Nevertheless, in a world of constant disruption, there is a renewed pressure to change from within the organisation, from the board or from shareholders to further optimise corporate functions. It has become easier to quantify organisational performance in relation to their peers and within this context, it is apparent that organisations still need to optimise their corporate functions or in other words to complete their transformation.
Here, we could talk about a third wave of transformation after a first wave of ERP on premise implementations – and a second wave of introduction of shared service centres or BPO deals. However, at KPMG, we prefer talking about ‘continuous transformation’.
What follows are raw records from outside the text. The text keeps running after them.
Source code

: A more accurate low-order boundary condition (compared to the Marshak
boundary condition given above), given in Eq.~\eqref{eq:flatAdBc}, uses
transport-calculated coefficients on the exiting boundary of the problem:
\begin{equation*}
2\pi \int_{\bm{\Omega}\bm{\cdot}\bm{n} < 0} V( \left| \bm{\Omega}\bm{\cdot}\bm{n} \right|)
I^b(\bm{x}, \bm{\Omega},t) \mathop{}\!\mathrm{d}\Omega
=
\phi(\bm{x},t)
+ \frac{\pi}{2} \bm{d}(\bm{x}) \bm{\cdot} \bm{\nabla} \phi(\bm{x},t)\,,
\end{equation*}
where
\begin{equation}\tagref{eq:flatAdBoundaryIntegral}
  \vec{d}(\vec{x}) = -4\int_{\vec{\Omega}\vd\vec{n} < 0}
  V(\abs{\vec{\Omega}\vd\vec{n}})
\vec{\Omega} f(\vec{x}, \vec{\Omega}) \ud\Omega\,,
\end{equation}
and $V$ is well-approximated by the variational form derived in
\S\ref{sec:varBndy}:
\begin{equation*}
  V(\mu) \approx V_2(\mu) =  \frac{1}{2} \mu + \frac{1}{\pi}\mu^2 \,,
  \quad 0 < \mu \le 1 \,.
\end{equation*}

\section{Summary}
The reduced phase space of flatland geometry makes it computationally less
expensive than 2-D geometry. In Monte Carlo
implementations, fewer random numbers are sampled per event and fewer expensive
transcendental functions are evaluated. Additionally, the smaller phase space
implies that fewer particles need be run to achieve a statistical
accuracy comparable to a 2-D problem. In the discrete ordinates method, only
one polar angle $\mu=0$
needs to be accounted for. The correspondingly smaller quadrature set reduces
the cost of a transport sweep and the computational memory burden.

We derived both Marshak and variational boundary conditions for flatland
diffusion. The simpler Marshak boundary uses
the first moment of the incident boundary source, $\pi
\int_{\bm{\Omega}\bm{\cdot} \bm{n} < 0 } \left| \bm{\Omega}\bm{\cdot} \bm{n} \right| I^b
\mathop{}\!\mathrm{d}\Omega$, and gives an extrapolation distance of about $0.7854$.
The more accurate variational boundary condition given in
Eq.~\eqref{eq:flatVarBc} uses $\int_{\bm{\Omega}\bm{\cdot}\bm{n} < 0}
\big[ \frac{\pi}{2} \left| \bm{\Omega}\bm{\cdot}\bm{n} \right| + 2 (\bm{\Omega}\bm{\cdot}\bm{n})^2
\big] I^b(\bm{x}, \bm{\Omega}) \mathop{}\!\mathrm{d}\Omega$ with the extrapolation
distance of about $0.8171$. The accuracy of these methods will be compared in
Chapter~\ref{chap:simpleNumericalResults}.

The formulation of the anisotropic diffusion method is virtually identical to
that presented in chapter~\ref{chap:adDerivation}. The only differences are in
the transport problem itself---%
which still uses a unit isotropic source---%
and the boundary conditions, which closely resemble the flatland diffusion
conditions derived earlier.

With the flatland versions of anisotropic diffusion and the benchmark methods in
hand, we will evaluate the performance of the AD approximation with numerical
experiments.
The good news is that the cost of continuing the transformation job adopting cloud solutions for corporate functions is now only a fraction – as little as one 5th – of earlier projects which could cost $100 million or more. And when systems are configured – not customised – starting with preconfigured prototypes, implementation time is less than a year compared to lengthy previous transformation programmes (2 to 3 years).
At KPMG, we believe so and our methodology does away with detailed functional specifications that only a traditional systems integrator would understand. Instead, with KPMG, you see live prototypes, designed around proven best practices, and can have conversations about what really matters from day 1: the real need for change, how to empower your managers with self-service, make better decisions leveraging real-time embedded analytics or help repositioning the corporate function as a strategic partner for the execution of the business strategy
With our KPMG Powered solutions supported by leading cloud-based solutions, organisations get the agility and proven best practices from previous implementations that they need to address their continuous transformations challenges.
With no customisation, upgrades are almost automatic, and every 6 months organisations are somehow ‘forced’ to take advantage of new features released by the software vendors. In reality, this ‘obligation’ to evolve twice a year is a fantastic opportunity to embrace the virtue of continually improving operational performance instead of going through a painful major upgrade every 5 years!
Definitely not! The ongoing challenge many organisations face is change management. Overcoming that is about the conversations to have, about who is in the workshop discussing the E2E solution. There is a crucial need for people with the knowledge, experience and courage to push for standardisation within the organisation and on the implementation partner side.
Because there are changes in multiple dimensions, there is an also important need for people who understand the business function involved, as well as people who can implement a system, and people who can drive change in the organisation. Because of cloud and a ‘zero-tolerance’ for customisation, organisations don’t need a system integrator, they need a business integrator, a partner who can say, for example, “This is best practice, this is what others are doing, these are the roles and responsibilities that should be in place for your target operating model.” Or, “Tell me why you can’t do things in a standard way?” Many earlier transformations failed precisely because the people involved lacked the credibility or maturity to effectively challenge process owners and change the culture.
Finally, as most organisations started to simplify and standardise their corporate functions 15 years ago, the transformation job today seems to be easier today but adopting cloud doesn’t mean an easy road for continuous transformation which will require to rethink operating models. And when people are involved there is always complexity!